Nel libro assume un valore simbolico la pioggia, che cade con un suo ritmo, con una sua metrica in grado di restituire al bimbo di cui si racconta il ritmo delle parole. Secondo la madre del protagonista, l’acqua poteva evocare il linguaggio e la scrittura. Tutto il percorso del protagonista è orientato inseguendo l’acqua. Prima c’è Milano, che è la città sull’acqua e delle case editrici, dei giornali. Poi c’è Venezia, la città dove il protagonista trova la casa che avrebbe stampato le sue storie. Cesare De Michelis è Marsilio. È stata una persona con cui ho condiviso un dialogo fatto di incontri e di silenzi, lui a Venezia, io a Milano. Quando i ci vedevamo, parlavamo a lungo del perché gli uomini scrivono, del valore che hanno le storie e i libri nel destino dell’umanità.

Lessico famigliare è citato nella bandella ma non nel libro che pure si sofferma molto sulle letture del protagonista. Qual è stata l’influenza di Natalia Ginzburg sullo stile e sui contenuti di Breve storia del mio silenzio?
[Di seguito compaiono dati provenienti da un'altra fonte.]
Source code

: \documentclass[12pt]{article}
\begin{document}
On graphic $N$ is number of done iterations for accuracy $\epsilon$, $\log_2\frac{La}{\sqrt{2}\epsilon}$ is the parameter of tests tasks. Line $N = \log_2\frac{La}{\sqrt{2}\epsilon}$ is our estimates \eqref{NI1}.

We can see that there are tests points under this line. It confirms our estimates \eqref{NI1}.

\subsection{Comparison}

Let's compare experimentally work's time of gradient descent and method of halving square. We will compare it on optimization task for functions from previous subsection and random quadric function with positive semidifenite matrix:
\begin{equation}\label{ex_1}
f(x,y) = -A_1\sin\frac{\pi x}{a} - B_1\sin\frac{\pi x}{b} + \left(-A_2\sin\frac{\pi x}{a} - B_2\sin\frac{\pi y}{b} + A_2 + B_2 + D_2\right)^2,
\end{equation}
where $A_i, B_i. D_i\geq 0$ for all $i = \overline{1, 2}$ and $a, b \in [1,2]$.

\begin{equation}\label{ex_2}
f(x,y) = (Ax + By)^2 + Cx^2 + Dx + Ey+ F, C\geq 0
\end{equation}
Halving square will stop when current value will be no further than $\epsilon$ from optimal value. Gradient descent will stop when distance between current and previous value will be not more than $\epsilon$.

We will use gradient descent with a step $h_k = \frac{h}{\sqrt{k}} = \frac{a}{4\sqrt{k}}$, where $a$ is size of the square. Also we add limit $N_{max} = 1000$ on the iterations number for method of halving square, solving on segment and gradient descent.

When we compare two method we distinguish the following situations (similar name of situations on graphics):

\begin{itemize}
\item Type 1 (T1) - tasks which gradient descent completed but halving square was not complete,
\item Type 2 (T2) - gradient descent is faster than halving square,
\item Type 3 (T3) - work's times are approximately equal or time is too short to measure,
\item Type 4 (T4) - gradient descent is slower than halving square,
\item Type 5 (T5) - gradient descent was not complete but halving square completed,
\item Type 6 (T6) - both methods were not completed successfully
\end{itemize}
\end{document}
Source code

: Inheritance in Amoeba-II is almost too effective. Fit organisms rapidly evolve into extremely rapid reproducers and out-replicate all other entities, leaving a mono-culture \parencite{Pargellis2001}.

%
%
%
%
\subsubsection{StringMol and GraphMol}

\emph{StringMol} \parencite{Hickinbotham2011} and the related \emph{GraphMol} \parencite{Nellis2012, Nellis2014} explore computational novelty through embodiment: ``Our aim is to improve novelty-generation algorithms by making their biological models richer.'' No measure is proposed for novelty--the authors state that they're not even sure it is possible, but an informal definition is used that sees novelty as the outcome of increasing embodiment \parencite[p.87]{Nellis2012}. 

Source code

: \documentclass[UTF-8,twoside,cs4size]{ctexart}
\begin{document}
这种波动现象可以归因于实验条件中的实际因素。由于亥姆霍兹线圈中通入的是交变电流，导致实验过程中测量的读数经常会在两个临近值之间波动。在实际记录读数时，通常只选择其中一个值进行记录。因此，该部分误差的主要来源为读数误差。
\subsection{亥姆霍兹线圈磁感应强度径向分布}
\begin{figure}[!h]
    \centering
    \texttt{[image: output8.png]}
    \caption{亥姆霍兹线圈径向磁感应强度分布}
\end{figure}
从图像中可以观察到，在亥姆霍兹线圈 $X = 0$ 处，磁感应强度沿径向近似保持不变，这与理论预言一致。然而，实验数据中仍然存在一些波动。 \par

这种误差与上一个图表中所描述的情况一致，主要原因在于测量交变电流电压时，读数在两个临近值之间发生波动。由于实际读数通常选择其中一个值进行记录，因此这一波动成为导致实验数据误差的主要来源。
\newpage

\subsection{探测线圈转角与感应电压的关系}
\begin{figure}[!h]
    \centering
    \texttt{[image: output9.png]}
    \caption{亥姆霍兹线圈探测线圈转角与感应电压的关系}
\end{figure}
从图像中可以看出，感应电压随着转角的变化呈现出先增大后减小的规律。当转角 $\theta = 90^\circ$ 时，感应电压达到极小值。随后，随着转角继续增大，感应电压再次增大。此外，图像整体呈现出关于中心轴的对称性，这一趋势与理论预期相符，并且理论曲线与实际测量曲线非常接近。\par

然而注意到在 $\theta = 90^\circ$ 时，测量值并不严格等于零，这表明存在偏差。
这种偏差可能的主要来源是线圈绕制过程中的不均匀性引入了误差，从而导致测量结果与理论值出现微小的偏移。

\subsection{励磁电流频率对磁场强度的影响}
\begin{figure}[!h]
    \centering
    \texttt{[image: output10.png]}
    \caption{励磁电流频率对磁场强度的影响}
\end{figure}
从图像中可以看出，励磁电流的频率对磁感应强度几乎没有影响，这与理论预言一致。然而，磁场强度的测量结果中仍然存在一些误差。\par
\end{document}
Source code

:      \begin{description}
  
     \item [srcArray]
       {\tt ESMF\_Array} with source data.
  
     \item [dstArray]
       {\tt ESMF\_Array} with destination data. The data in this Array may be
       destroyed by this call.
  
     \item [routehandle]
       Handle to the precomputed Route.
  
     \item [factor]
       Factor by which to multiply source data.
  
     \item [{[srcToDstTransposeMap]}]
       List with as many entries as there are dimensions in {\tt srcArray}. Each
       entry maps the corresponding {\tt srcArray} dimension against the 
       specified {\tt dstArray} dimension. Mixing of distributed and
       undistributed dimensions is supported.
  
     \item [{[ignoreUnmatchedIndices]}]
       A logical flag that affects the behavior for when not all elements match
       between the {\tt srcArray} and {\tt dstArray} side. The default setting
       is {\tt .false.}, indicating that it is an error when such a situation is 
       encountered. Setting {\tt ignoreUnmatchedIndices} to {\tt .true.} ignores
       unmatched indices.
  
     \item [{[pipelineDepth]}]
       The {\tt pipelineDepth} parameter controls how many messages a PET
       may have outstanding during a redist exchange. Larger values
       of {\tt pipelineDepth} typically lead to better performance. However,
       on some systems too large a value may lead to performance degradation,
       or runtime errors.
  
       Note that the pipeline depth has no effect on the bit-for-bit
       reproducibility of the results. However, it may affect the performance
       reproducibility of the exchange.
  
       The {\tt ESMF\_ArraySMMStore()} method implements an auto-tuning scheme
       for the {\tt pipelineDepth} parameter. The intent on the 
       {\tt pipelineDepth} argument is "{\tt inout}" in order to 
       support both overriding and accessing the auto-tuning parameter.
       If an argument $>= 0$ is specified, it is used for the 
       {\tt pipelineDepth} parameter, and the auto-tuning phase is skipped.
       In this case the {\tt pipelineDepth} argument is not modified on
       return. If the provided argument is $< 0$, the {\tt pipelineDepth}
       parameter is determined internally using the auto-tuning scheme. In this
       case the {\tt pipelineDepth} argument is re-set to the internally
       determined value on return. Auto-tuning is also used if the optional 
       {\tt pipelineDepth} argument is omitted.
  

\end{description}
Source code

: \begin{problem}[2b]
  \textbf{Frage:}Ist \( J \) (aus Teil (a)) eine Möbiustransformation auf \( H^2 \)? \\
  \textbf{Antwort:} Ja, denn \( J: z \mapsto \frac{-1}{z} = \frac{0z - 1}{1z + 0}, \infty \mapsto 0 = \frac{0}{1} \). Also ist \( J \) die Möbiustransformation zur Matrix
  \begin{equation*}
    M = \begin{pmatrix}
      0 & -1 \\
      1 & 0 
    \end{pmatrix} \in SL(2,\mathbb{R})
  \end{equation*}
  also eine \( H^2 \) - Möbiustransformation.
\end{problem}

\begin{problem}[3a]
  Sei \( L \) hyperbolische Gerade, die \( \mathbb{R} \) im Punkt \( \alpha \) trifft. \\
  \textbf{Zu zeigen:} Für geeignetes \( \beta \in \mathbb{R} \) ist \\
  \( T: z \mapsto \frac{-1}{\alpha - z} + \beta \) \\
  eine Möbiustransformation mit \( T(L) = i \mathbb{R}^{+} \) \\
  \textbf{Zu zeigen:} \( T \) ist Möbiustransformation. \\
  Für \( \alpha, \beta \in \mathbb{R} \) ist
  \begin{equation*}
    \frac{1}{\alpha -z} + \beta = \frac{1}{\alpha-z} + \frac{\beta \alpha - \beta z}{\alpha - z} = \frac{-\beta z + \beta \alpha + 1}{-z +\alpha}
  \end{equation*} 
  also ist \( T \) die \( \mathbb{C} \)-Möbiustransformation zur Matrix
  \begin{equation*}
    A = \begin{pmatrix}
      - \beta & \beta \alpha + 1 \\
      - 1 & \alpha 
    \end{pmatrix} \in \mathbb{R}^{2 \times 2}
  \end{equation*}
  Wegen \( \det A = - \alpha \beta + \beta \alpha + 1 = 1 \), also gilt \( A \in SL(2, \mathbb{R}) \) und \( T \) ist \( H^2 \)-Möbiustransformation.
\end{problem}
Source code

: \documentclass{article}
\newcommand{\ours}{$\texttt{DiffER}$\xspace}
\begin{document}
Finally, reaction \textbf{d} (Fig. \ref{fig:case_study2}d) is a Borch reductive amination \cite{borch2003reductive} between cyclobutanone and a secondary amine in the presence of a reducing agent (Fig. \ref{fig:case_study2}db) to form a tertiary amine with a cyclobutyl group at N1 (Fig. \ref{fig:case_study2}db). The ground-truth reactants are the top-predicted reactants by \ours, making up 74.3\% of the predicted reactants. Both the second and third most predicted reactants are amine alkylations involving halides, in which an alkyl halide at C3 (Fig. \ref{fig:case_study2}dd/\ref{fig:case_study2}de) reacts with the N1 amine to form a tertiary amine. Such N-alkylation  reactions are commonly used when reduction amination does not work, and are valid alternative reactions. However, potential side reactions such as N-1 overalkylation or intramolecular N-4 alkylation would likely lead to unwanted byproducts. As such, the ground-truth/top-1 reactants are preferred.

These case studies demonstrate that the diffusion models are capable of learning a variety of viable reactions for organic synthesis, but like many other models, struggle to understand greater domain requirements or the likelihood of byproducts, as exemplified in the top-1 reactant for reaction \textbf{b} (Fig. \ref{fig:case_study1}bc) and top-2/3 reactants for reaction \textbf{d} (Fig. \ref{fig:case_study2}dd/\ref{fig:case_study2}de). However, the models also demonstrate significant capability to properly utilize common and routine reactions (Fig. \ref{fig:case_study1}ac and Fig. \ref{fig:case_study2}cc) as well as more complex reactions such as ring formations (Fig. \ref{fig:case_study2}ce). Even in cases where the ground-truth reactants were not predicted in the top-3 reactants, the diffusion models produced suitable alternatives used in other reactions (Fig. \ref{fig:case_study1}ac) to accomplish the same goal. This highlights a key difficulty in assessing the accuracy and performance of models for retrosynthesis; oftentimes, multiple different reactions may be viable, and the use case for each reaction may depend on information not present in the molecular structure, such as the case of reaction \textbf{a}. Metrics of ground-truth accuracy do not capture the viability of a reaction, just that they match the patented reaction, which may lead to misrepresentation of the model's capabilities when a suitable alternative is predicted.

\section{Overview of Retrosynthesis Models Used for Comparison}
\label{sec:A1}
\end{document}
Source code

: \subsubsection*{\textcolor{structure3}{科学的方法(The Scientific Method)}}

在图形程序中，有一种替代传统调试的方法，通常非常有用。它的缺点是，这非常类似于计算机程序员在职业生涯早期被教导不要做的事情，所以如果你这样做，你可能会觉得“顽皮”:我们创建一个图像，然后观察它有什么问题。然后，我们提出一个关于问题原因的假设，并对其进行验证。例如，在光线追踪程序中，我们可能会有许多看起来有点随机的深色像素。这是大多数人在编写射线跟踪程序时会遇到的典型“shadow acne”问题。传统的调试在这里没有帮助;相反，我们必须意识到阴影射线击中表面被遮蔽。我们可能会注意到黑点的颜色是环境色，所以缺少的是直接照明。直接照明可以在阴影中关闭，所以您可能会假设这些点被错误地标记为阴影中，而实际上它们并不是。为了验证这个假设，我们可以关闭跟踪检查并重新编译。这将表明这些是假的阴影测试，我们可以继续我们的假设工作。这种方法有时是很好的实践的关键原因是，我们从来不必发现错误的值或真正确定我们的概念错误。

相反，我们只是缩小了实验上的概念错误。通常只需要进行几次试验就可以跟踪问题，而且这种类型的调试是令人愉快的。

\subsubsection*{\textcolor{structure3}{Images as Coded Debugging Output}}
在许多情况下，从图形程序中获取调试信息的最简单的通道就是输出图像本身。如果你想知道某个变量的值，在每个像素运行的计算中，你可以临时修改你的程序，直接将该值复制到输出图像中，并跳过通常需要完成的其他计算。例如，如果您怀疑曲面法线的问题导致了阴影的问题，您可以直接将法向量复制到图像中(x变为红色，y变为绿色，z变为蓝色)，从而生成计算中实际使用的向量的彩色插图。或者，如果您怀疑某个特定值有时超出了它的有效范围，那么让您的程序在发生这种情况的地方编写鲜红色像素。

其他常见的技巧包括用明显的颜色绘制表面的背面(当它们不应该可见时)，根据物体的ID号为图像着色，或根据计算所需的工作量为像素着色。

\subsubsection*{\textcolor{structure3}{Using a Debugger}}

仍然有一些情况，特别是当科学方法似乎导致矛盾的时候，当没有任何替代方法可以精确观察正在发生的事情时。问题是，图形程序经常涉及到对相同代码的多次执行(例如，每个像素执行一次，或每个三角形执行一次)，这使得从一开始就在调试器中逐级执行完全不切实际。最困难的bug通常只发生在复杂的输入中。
Lessico famigliare l’ho letto da adulto, quando mi ero già formato come uomo, e ne ho apprezzato tantissimo l’originalità di questa famiglia e del suo modo di conversare. Quando pensavo a qualcosa che sarebbe diventato Breve storia del mio silenzio, pensavo al libro di Natalia Ginzburg, alla necessitò che quella famiglia - ogni nucleo familiare – avesse manifestato la necessità di parlare una propria lingua. Anch’io vengo da una famiglia che aveva una sua caratteristica nello stare insieme, nel parlare, per esempio lo scherzo di cominciare le storie e di non portarle a termine. E questa caratteristica l’ho raccontata come forma di silenzio.